* _Task brief_:
The answer should reproduce every entry exactly and contain no images.

(Collected data)
::::

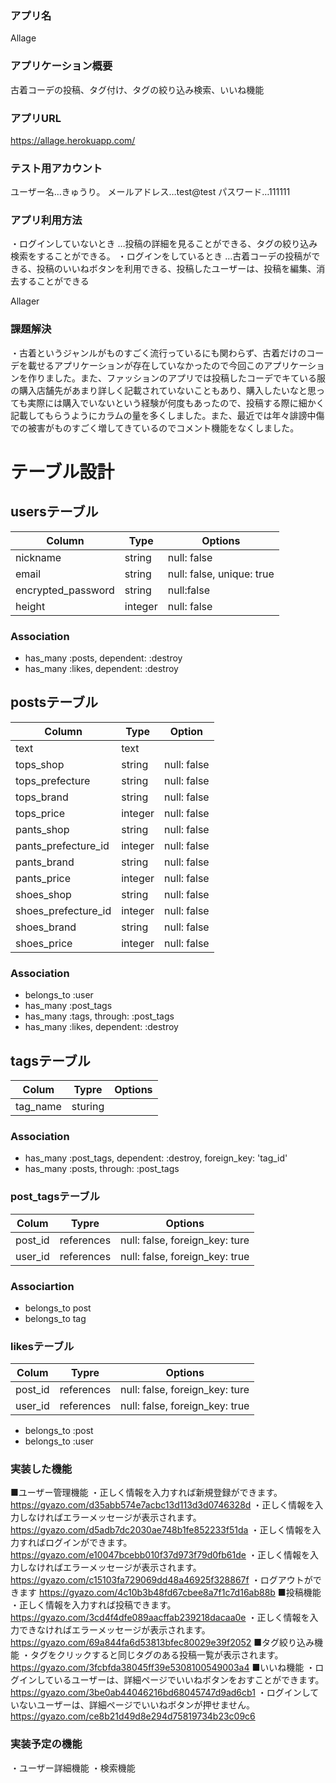 ### アプリ名
 Allage
### アプリケーション概要
古着コーデの投稿、タグ付け、タグの絞り込み検索、いいね機能
### アプリURL
 https://allage.herokuapp.com/
### テスト用アカウント
ユーザー名…きゅうり。
メールアドレス…test@test
パスワード…111111
### アプリ利用方法
・ログインしていないとき
…投稿の詳細を見ることができる、タグの絞り込み検索をすることができる。
・ログインをしているとき
…古着コーデの投稿ができる、投稿のいいねボタンを利用できる、投稿したユーザーは、投稿を編集、消去することができる

Allager
### 課題解決
・古着というジャンルがものすごく流行っているにも関わらず、古着だけのコーデを載せるアプリケーションが存在していなかったので今回このアプリケーションを作りました。また、ファッションのアプリでは投稿したコーデでキている服の購入店舗先があまり詳しく記載されていないこともあり、購入したいなと思っても実際には購入でいないという経験が何度もあったので、投稿する際に細かく記載してもらうようにカラムの量を多くしました。また、最近では年々誹謗中傷での被害がものすごく増してきているのでコメント機能をなくしました。
# テーブル設計

## usersテーブル
|Column                      | Type |Options                        |
|------------------------------ | -------- | ------------------------------ |
| nickname                  | string | null: false                    |
| email                        | string | null: false, unique: true |
| encrypted_password | string | null:false                     |
| height                       | integer | null: false                  |

### Association
  - has_many :posts, dependent: :destroy
  - has_many :likes, dependent: :destroy


## postsテーブル
| Column                 | Type          | Option      |
| -------------------------- | -------------  | -------------- |
| text                       | text           |                |
| tops_shop              | string       | null: false |
| tops_prefecture     | string       | null: false  |
| tops_brand             | string      | null: false  |
| tops_price               | integer    |null: false  |
| pants_shop              | string     |null: false |
| pants_prefecture_id | integer   | null: false |
| pants_brand             | string    | null: false |
| pants_price              | integer | null: false |
| shoes_shop              | string   | null: false |
| shoes_prefecture_id | integer | null: false |
| shoes_brand            | string   | null: false |
| shoes_price             | integer | null: false |



### Association
 - belongs_to :user
 - has_many :post_tags
 - has_many :tags, through: :post_tags
 -  has_many :likes, dependent: :destroy

 ## tagsテーブル
| Colum      | Typre     | Options                           |
| ------------- | ----------- | ------------------------------------ |
| tag_name| sturing  |                                          |

 ### Association
  - has_many :post_tags, dependent: :destroy, foreign_key: 'tag_id'
  -  has_many :posts, through: :post_tags
### post_tagsテーブル
| Colum | Typre | Options |
| --------- | ---------------- | ---------------------------------- |
| post_id | references | null: false, foreign_key: ture |
| user_id | references | null: false, foreign_key: true |

### Associartion
- belongs_to post
- belongs_to tag

### likesテーブル
| Colum  | Typre         | Options                              |
| ---------- | --------------- | -------------------------------------- |
| post_id | references | null: false, foreign_key: ture |
| user_id | references | null: false, foreign_key: true |

  - belongs_to :post
  -  belongs_to :user

  ### 実装した機能
  ■ユーザー管理機能
 ・正しく情報を入力すれば新規登録ができます。
  https://gyazo.com/d35abb574e7acbc13d113d3d0746328d
 ・正しく情報を入力しなければエラーメッセージが表示されます。
  https://gyazo.com/d5adb7dc2030ae748b1fe852233f51da
 ・正しく情報を入力すればログインができます。
  https://gyazo.com/e10047bcebb010f37d973f79d0fb61de 
 ・正しく情報を入力しなければエラーメッセージが表示されます。
  https://gyazo.com/c15103fa729069dd48a46925f328867f
 ・ログアウトができます
  https://gyazo.com/4c10b3b48fd67cbee8a7f1c7d16ab88b
  ■投稿機能
 ・正しく情報を入力すれば投稿できます。
  https://gyazo.com/3cd4f4dfe089aacffab239218dacaa0e
 ・正しく情報を入力できなければエラーメッセージが表示されます。
  https://gyazo.com/69a844fa6d53813bfec80029e39f2052
  ■タグ絞り込み機能
  ・タグをクリックすると同じタグのある投稿一覧が表示されます。
  https://gyazo.com/3fcbfda38045ff39e5308100549003a4
  ■いいね機能
 ・ログインしているユーザーは、詳細ページでいいねボタンをおすことができます。
  https://gyazo.com/3be0ab44046216bd68045747d9ad6cb1
 ・ログインしていないユーザーは、詳細ページでいいねボタンが押せません。
  https://gyazo.com/ce8b21d49d8e294d75819734b23c09c6
  ### 実装予定の機能
 ・ユーザー詳細機能
 ・検索機能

::::

* _Exercise response_:
 ### アプリ名
 Allage
### アプリケーション概要
古着コーデの投稿、タグ付け、タグの絞り込み検索、いいね機能
### アプリURL
 https://allage.herokuapp.com/
### テスト用アカウント
ユーザー名…きゅうり。
メールアドレス…test@test
パスワード…111111
### アプリ利用方法
・ログインしていないとき
…投稿の詳細を見ることができる、タグの絞り込み検索をすることができる。
・ログインをしているとき
…古着コーデの投稿ができる、投稿のいいねボタンを利用できる、投稿したユーザーは、投稿を編集、消去することができる

Allager
### 課題解決
・古着というジャンルがものすごく流行っているにも関わらず、古着だけのコーデを載せるアプリケーションが存在していなかったので今回このアプリケーションを作りました。また、ファッションのアプリでは投稿したコーデでキている服の購入店舗先があまり詳しく記載されていないこともあり、購入したいなと思っても実際には購入でいないという経験が何度もあったので、投稿する際に細かく記載してもらうようにカラムの量を多くしました。また、最近では年々誹謗中傷での被害がものすごく増してきているのでコメント機能をなくしました。
# テーブル設計

## usersテーブル
|Column                      | Type |Options                        |
|------------------------------ | -------- | ------------------------------ |
| nickname                  | string | null: false                    |
| email                        | string | null: false, unique: true |
| encrypted_password | string | null:false                     |
| height                       | integer | null: false                  |

### Association
  - has_many :posts, dependent: :destroy
  - has_many :likes, dependent: :destroy


## postsテーブル
| Column                 | Type          | Option      |
| -------------------------- | -------------  | -------------- |
| text                       | text           |                |
| tops_shop              | string       | null: false |
| tops_prefecture     | string       | null: false  |
| tops_brand             | string      | null: false  |
| tops_price               | integer    |null: false  |
| pants_shop              | string     |null: false |
| pants_prefecture_id | integer   | null: false |
| pants_brand             | string    | null: false |
| pants_price              | integer | null: false |
| shoes_shop              | string   | null: false |
| shoes_prefecture_id | integer | null: false |
| shoes_brand            | string   | null: false |
| shoes_price             | integer | null: false |



### Association
 - belongs_to :user
 - has_many :post_tags
 - has_many :tags, through: :post_tags
 -  has_many :likes, dependent: :destroy

 ## tagsテーブル
| Colum      | Typre     | Options                           |
| ------------- | ----------- | ------------------------------------ |
| tag_name| sturing  |                                          |

 ### Association
  - has_many :post_tags, dependent: :destroy, foreign_key: 'tag_id'
  -  has_many :posts, through: :post_tags
### post_tagsテーブル
| Colum | Typre | Options |
| --------- | ---------------- | ---------------------------------- |
| post_id | references | null: false, foreign_key: ture |
| user_id | references | null: false, foreign_key: true |

### Associartion
- belongs_to post
- belongs_to tag

### likesテーブル
| Colum  | Typre         | Options                              |
| ---------- | --------------- | -------------------------------------- |
| post_id | references | null: false, foreign_key: ture |
| user_id | references | null: false, foreign_key: true |

  - belongs_to :post
  -  belongs_to :user

  ### 実装した機能
  ■ユーザー管理機能
 ・正しく情報を入力すれば新規登録ができます。
  https://gyazo.com/d35abb574e7acbc13d113d3d0746328d
 ・正しく情報を入力しなければエラーメッセージが表示されます。
  https://gyazo.com/d5adb7dc2030ae748b1fe852233f51da
 ・正しく情報を入力すればログインができます。
  https://gyazo.com/e10047bcebb010f37d973f79d0fb61de 
 ・正しく情報を入力しなければエラーメッセージが表示されます。
  https://gyazo.com/c15103fa729069dd48a46925f328867f
 ・ログアウトができます
  https://gyazo.com/4c10b3b48fd67cbee8a7f1c7d16ab88b
  ■投稿機能
 ・正しく情報を入力すれば投稿できます。
  https://gyazo.com/3cd4f4dfe089aacffab239218dacaa0e
 ・正しく情報を入力できなければエラーメッセージが表示されます。
  https://gyazo.com/69a844fa6d53813bfec80029e39f2052
  ■タグ絞り込み機能
  ・タグをクリックすると同じタグのある投稿一覧が表示されます。
  https://gyazo.com/3fcbfda38045ff39e5308100549003a4
  ■いいね機能
 ・ログインしているユーザーは、詳細ページでいいねボタンをおすことができます。
  https://gyazo.com/3be0ab44046216bd68045747d9ad6cb1
 ・ログインしていないユーザーは、詳細ページでいいねボタンが押せません。
  https://gyazo.com/ce8b21d49d8e294d75819734b23c09c6
  ### 実装予定の機能
 ・ユーザー詳細機能
 ・検索機能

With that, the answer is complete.